Un día, vi la oportunidad de formar parte de un proyecto de, por lo que he comprendido y para lo que me ha sido útil en estos meses, exposición de mis miedos, anhelos, sueños, apegos y otras emociones. De la lista de opciones para explorar, pensé que el hablar de “inteligencia emocional” me caería bien.

Siempre estuve muy atento a no querer sentirme la voz de los apagados, puesto que me carcomía la idea de sentirme responsable por los pensamientos y sentimientos de otros. Cada quien vivimos una historia diferente, casi como los olores que cada uno de nosotros podemos llegar a reconocer después de conocerlos por primera vez.

¿habrá algún remedio para sanar la desconfianza?

Se dice que somos capaces de identificar más de mil millones. Yo recuerdo el olor del humo que salía de las brazas ardientes, que cocían los tamales de puerco en salsa roja. El altar de muerto de cada año con sus cientos de olores: las mandarinas, las limas, las naranjas, el pan blanco, el pan dulce, el queso, el mole con arroz, en casa de mi abuela. La flor de mayo roja y su diferente olor con respecto a la de puntas amarillas. Las de los brotes intactos y las recién cortadas que dejaron de recibir nitrógeno, fósforo y potasio.
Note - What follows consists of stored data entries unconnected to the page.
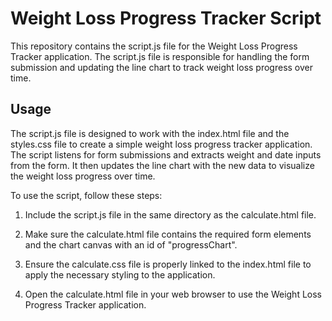 # Weight Loss Progress Tracker Script

This repository contains the script.js file for the Weight Loss Progress Tracker application. The script.js file is responsible for handling the form submission and updating the line chart to track weight loss progress over time.

## Usage

The script.js file is designed to work with the index.html file and the styles.css file to create a simple weight loss progress tracker application. The script listens for form submissions and extracts weight and date inputs from the form. It then updates the line chart with the new data to visualize the weight loss progress over time.

To use the script, follow these steps:

1. Include the script.js file in the same directory as the calculate.html file.

2. Make sure the calculate.html file contains the required form elements and the chart canvas with an id of "progressChart".

3. Ensure the calculate.css file is properly linked to the index.html file to apply the necessary styling to the application.

4. Open the calculate.html file in your web browser to use the Weight Loss Progress Tracker application.
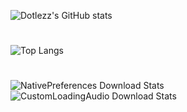 ![Dotlezz's GitHub stats](https://github-readme-stats.vercel.app/api?username=Dotlezz&count_private=true&show_icons=true&theme=radical)
#
![Top Langs](https://github-readme-stats.vercel.app/api/top-langs/?username=Dotlezz&theme=radical&langs_count=5)
#
![NativePreferences Download Stats](https://img.shields.io/github/downloads/Dotlezz/NativePreferences/total?color=fe428e&label=NativePreferences%20Total%20Downloads&logo=github&style=for-the-badge)  
![CustomLoadingAudio Download Stats](https://img.shields.io/github/downloads/Dotlezz/CustomLoadingAudio/total?color=fe428e&label=CustomLoadingAudio%20Total%20Downloads&logo=github&style=for-the-badge)
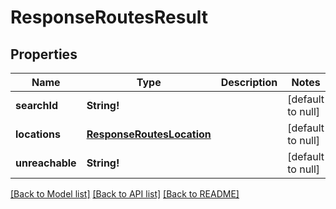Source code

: # ResponseRoutesResult

## Properties
Name | Type | Description | Notes
------------ | ------------- | ------------- | -------------
**searchId** | **String!** |  | [default to null]
**locations** | [**ResponseRoutesLocation**](ResponseRoutesLocation.md) |  | [default to null]
**unreachable** | **String!** |  | [default to null]

[[Back to Model list]](../README.md#documentation-for-models) [[Back to API list]](../README.md#documentation-for-api-endpoints) [[Back to README]](../README.md)


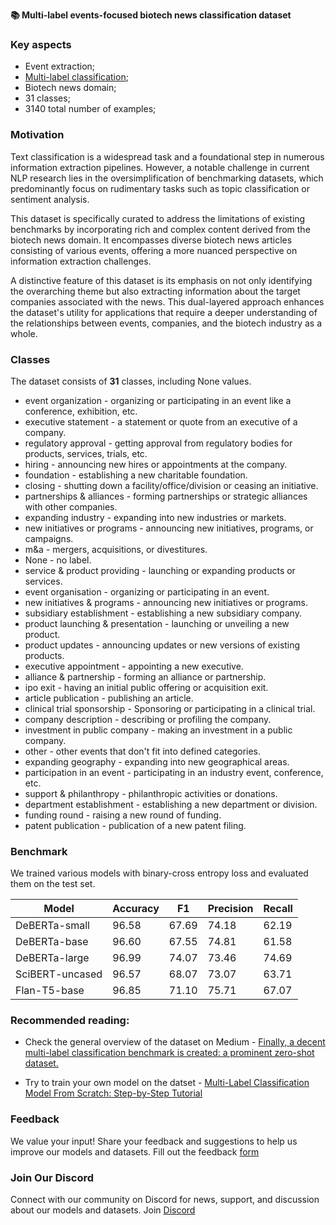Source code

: **📚 Multi-label events-focused biotech news classification dataset**

### Key aspects
* Event extraction;
* [Multi-label classification](https://en.wikipedia.org/wiki/Multi-label_classification);
* Biotech news domain;
* 31 classes;
* 3140 total number of examples;

### Motivation

Text classification is a widespread task and a foundational step in numerous information extraction pipelines. However, a notable challenge in current NLP research lies in the oversimplification of benchmarking datasets, which predominantly focus on rudimentary tasks such as topic classification or sentiment analysis. 

This dataset is specifically curated to address the limitations of existing benchmarks by incorporating rich and complex content derived from the biotech news domain. It encompasses diverse biotech news articles consisting of various events, offering a more nuanced perspective on information extraction challenges. 

A distinctive feature of this dataset is its emphasis on not only identifying the overarching theme but also extracting information about the target companies associated with the news. This dual-layered approach enhances the dataset's utility for applications that require a deeper understanding of the relationships between events, companies, and the biotech industry as a whole.

### Classes

The dataset consists of **31** classes, including None values.

* event organization - organizing or participating in an event like a conference, exhibition, etc.
* executive statement - a statement or quote from an executive of a company.
* regulatory approval - getting approval from regulatory bodies for products, services, trials, etc.
* hiring - announcing new hires or appointments at the company.
* foundation - establishing a new charitable foundation.
* closing - shutting down a facility/office/division or ceasing an initiative.
* partnerships & alliances - forming partnerships or strategic alliances with other companies.
* expanding industry - expanding into new industries or markets.
* new initiatives or programs - announcing new initiatives, programs, or campaigns.
* m&a - mergers, acquisitions, or divestitures.
* None - no label.
* service & product providing - launching or expanding products or services.
* event organisation - organizing or participating in an event.
* new initiatives & programs - announcing new initiatives or programs.
* subsidiary establishment - establishing a new subsidiary company.
* product launching & presentation - launching or unveiling a new product.
* product updates - announcing updates or new versions of existing products.
* executive appointment - appointing a new executive.
* alliance & partnership - forming an alliance or partnership.
* ipo exit - having an initial public offering or acquisition exit.
* article publication - publishing an article.
* clinical trial sponsorship - Sponsoring or participating in a clinical trial.
* company description - describing or profiling the company.
* investment in public company - making an investment in a public company.
* other - other events that don't fit into defined categories.
* expanding geography - expanding into new geographical areas.
* participation in an event - participating in an industry event, conference, etc.
* support & philanthropy - philanthropic activities or donations.
* department establishment - establishing a new department or division.
* funding round - raising a new round of funding.
* patent publication - publication of a new patent filing.

### Benchmark
We trained various models with binary-cross entropy loss and evaluated them on the test set.

| Model           | Accuracy | F1    | Precision | Recall |
|-----------------|----------|-------|-----------|--------|
| DeBERTa-small   | 96.58    | 67.69 | 74.18     | 62.19  |
| DeBERTa-base    | 96.60    | 67.55 | 74.81     | 61.58  |
| DeBERTa-large   | 96.99    | 74.07 | 73.46     | 74.69  |
| SciBERT-uncased | 96.57    | 68.07 | 73.07     | 63.71  |
| Flan-T5-base    | 96.85    | 71.10 | 75.71     | 67.07  |

### Recommended reading:
- Check the general overview of the dataset on Medium - [Finally, a decent multi-label classification benchmark is created: a prominent zero-shot dataset.](https://medium.com/p/4d90c9e1c718)

- Try to train your own model on the datset - [ Multi-Label Classification Model From Scratch: Step-by-Step Tutorial ](https://huggingface.co/blog/Valerii-Knowledgator/multi-label-classification)

### Feedback
We value your input! Share your feedback and suggestions to help us improve our models and datasets.
Fill out the feedback [form](https://forms.gle/5CPFFuLzNWznjcpL7)

### Join Our Discord
Connect with our community on Discord for news, support, and discussion about our models and datasets.
Join [Discord](https://discord.gg/mfZfwjpB)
Recuerdo el olor del guano de los murciélagos, colgados de noche, de las ramas del puán. Los puritos de masa, manteca y sal recién salidos del comal. El agua hirviendo con hojas de chaca y albahaca para curarnos del espanto. El olor del tomate quemado a la flama para aliviar el dolor de anginas, los aceites esenciales del gordolobo mientras se preparaba el té para la tos; el olor de la sopa de elote que me hacían cada dos o tres meses. El jabón moncler amarillo con aromas cítricos combinados, el casi sofocante chile de árbol, seco, quemándose en el sartén para la salsa de chile de ajo de la comida, las capitas, los bollitos de elote, los de anís, los pintos de frijol, los totopos dulces, los tintines, el agua de coco que me daba mi abuelo cada vez que prepararía sus cocadas. Las cocadas mismas, sin colorantes, por supuesto; el sopor de la calle donde vendían el pescado, cada domingo, con el típico calor del trópico, y un sinfín de aromas, de los cuales, muchos, reconocería en un santiamén sin vacilar.

Así de precisa y así de selectiva puede ser la mente al tratarse de los recuerdos. Hay gente que asegura recordar una vida antes que ésta; se ubica en un tiempo y un espacio concretos, con lujo de detalle. Otros tantos, optan por dejar los recuerdos atrás, ese no es el problema, la premisa es ¿cómo hacerlo? Su servidor se ha dado de topes como recurso desesperado, a lo mejor pensó que en algún momento eso funcionaría después de tanto intentarlo. Tal vez la clave resida en nunca dejar de intentarlo, no abandonar el proyecto, y no necesariamente dirigir la frente directo al concreto.

Así como nadie puede identificar los distintos aromas de la misma forma o con la misma intensidad, sólo podemos tener una alusión a lo que el otro puede sentir. Yo describo mis estados de ansiedad con tal detalle, al punto que a nadie le guste siquiera escuchar lo doloroso que podría ser sentir algo así.

Como ese té de gordolobo, ¿habrá algún remedio para sanar la desconfianza? ¿Hasta dónde tienen solución las cosas? ¿Hasta cuando se puede intentar empezar desde cero?

Esta vez, este texto no habló sobre cómo salí del túnel o como dejé atrás las veces que sentí que no era capaz de mantener una relación. Sin embargo, estoy convencido que siempre uno es el responsable de auto rescatarse. Tengo una fe desmedida, y también creo en lo valiosa y hermosa que es la vida, de lo efímera que puede ser y que es mejor buscar estás feliz. Que hay que partirse la madre por serlo. No creo que tenga fin el buscar la felicidad, pero siempre valdrá la pena. Creo en el poder del amor y como empieza desde el propio, sin responsabilizar a alguien más por nuestras tristezas. ¿El peor de los miedos? No entregarse al amor y no ser amado.